Part of the New York International Children’s Film Festival, which is halfway through its 16th annual edition, is the US premiere of the highly anticipated new film from Studio Ghibli, creators of the Academy Award-winning Spirited Away, My Neighbor Totoro, Kiki’s Delivery Service, and many other animated clasics.
From Up On Poppy Hill marks the first feature film collaboration between legendary studio founder Hayao Miyazaki and his son Goro. The pair delivers true to Studio Ghibli form, with a story that is vividly animated and told with heartfelt sincerity.
Set in Yokohama in 1963, From Up On Poppy Hill describes a Japan that has emerged from the ashes of World War II and built itself into a country that will host the 1964 Olympics. There is a feeling of optimism among the characters and within the scenery.
Umi, the hardest working high school student in Japan, awakens before dawn each morning to prepare breakfast for her younger siblings and the residents of her grandmother’s boarding house before going to school. While she is active and happy, Umi misses her father, who was the captain of a supply ship that sank during the Korean War, and raises flags for him every day in the hopes that he’ll return.
In the midst of her busy life at home and at school, Umi develops a crush on Shun, a writer for their high school newspaper. The two are inseparable until Shun discovers a secret from his past that adversely affects his future with Umi.
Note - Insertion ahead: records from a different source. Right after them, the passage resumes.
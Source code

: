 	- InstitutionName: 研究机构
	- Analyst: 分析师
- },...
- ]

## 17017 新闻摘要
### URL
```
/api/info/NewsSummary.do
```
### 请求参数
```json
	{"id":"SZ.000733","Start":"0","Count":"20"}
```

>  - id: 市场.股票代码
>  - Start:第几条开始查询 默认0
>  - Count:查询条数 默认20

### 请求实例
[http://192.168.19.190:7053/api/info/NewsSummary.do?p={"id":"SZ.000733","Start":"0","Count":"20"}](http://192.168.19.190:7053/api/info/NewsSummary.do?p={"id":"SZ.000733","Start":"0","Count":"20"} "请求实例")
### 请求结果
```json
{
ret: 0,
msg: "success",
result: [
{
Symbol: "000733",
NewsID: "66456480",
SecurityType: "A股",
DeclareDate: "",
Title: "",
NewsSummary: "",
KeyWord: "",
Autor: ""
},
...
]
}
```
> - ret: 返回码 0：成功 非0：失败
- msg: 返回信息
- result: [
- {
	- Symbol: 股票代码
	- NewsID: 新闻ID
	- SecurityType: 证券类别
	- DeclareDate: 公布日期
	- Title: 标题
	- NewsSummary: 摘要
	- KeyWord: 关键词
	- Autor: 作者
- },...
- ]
The past is a running theme throughout the film. Umi and Shun rally their classmates to help save their dilapidated clubhouse from being town down by the school. The clubhouse is symbolic of Japan itself and the younger generation’s struggle to break free from its war-torn history and to move confidently toward a bright future. At a debate on whether or not to save the clubhouse, classmates argue that they’ve “suffered the scars of war, and we’re more thoughtful,” and it’s time to “let go of the past and tear down old buildings.” Shun counters by saying, “You cannot move into the future without first knowing the past.”
These are words that Shun takes to heart, as he searches for clues to uncover the mystery of an early childhood clouded by the circumstance and misery of war. The Miyazakis are sensitive to how we’re all connected to the past, and they empower the children of From Up On Poppy Hill to reconcile with history while moving forward.
Beautifully drawn and exquisitely written, From Up On Poppy Hill is a masterpiece from a studio that settles for nothing but masterpieces.
From Up On Poppy Hill
Animation, Goro Miyazaki, 2011/2012, 92 min
Recommended ages 9 to adult
IFC Center – 323 6th Avenue (at W. 3rd Street)
Friday, March 15 at 11:10 a.m., 1:00 p.m., 3:05 p.m., 5:10 p.m., 7:15 p.m., 9:15 p.m.
Saturday, March 16 at 1:30 p.m., 3:05 p.m., 3:05 p.m., 3:30 p.m., 5:10 p.m., 7:15 p.m., 9:50 p.m.
Sunday, March 17 at 1:30 p.m., 3:30 p.m., 9:15 p.m.
Monday, March 18 at 11:10 a.m., 1:00 p.m., 3:05 p.m., 5:10 p.m., 7:15 p.m., 9:15 p.m.
Elinor Bunim Munroe Film Center – 144 W. 65th Street (Lincoln Center)
Friday, March 15 at 11:00 a.m., 1:10 p.m., 3:20 p.m., 5:30 p.m., 7:45 p.m., 9:50 p.m.
Saturday, March 16 at 7:45 p.m., 9:50 p.m.
Sunday, March 17 at 11:00 a.m., 1:10 p.m., 3:20 p.m., 9:50 p.m.
Monday, March 18 at 11:00 a.m., 1:10 p.m., 3:20 p.m., 5:30 p.m., 7:45 p.m., 9:50 p.m.